Long-winded rant time, since this is a thing that always catches my opinion-screaming bone for some reason:
More education on/around existing statues would be the summation of my opinion. Perhaps with more statues to the opposing 'side' getting erected as well*.
*In a really cool twist and on a cultural sidenote, I think it'd be neat to see Confederate monuments in the North (there might be some, but I mean...somewhat commonly) and monuments to Union figures spring up all over the South (don't think there's very many of those
) to cement the idea of national unity the war settled. But that's probably a pipe dream from the start on both angles.
Statues to the general 'Confederate' soldier I think should be left up and treated no differently than would a work dedicated to soldiers from any other American War--however unjust or despicable American participation or actions in those wars were. We can and should be able to divorce Americans from their leadership (until unless the statue is blatantly referential of something screwed-up. Like...something dedicated to the My Lai Massacre participants shouldn't fly, but I dunnow if any of the Confederate statuary has that sentiment to it at all), and from a wider standpoint, the 'Confederates' were
Americans. To use an example, we didn't tear down the cavalry memorial at Little Big Horn because of the...questionable...nature of US engagement in that war. We engaged with those who were on the opposite side of the battle and expanded the story to include and revere their fallen as well. That, I think, is the principle this statuary should operate under--it was erected with distinctly racial undertones and as a promotion of the Lost Cause, but this does not make the generalized American who died condemnable itself (again, barring specific reference or such).
Statues to Confederate leaders should also be adjusted to be more referential of their status as Americans and emphasize their correct or incorrect actions as appropriate and as would best serve a full picture of the Civil War. Lee and Davis, as notable examples, could be better built-up for the manner in which they advocated peaceful reintegration of the South with the Union rather than the portrayal as servants of a 'Lost Cause' as I'm given to understand most stuff does now (and, by extension, we could use existing statues to point out how the statuary sprung from this malformed mythology of a Lost Cause that had as its goal white American rapproachment with each other at the expense of former slaves and how screwed-up that was). Heck, we could use some emphasis on figures like Albert Pike (
who I don't think has a monument Huh, he do. I done learned something today!
) and the Confederates probably necessity-driven, less-egregious-than-the-North's diplomatic engagement with and representative apportionment in their government to Native tribes.

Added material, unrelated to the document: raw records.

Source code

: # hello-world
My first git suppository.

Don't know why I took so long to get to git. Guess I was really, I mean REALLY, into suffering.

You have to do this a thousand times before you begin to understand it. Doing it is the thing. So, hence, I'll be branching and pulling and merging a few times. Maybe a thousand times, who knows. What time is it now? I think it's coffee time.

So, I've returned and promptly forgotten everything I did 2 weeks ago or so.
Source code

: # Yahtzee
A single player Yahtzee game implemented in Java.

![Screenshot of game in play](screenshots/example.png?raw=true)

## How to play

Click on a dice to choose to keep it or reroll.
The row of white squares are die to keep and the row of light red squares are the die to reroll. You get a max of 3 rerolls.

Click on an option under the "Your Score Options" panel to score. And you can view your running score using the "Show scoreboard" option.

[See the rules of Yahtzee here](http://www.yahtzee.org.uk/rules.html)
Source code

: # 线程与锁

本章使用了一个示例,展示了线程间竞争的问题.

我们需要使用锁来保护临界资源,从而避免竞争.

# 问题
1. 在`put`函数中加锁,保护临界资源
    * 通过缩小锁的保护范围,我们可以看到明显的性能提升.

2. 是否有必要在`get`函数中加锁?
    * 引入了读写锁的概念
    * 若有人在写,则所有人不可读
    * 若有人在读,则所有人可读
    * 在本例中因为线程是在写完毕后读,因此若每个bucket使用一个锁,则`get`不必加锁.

Meanwhile there's the statues to Forrest and I'm sure other Confederate figures that could be better added onto with emphasis of their association with groups like the KKK or generally shitty opinions on black people--especially as windows into how pervasive such was and how that played-in and was exploited by the Lost Cause myth as well with plenty of apologism and acceptance from northern individuals.
Essentially...The existing statues and monuments mostly got erected to promote the Lost Cause (when they weren't 40s-60s or later creations opposing civil rights), but they still commemorate Americans--we could do well to emphasize how ahistorical and ignorant the Lost Cause myth is and how unjustified the Confederate cause was, but we can use the monuments created to do that--and keeping them public provides a greater emphasis than removing them or placing them into museums would.
Plus, we could build statues of Grant alongside of Lee, perhaps with inscriptions showing Appomatox, or of Lincoln alongside Davis, or any number of combinations which can specifically and just thematically emphasize the common American status of those involved in the war.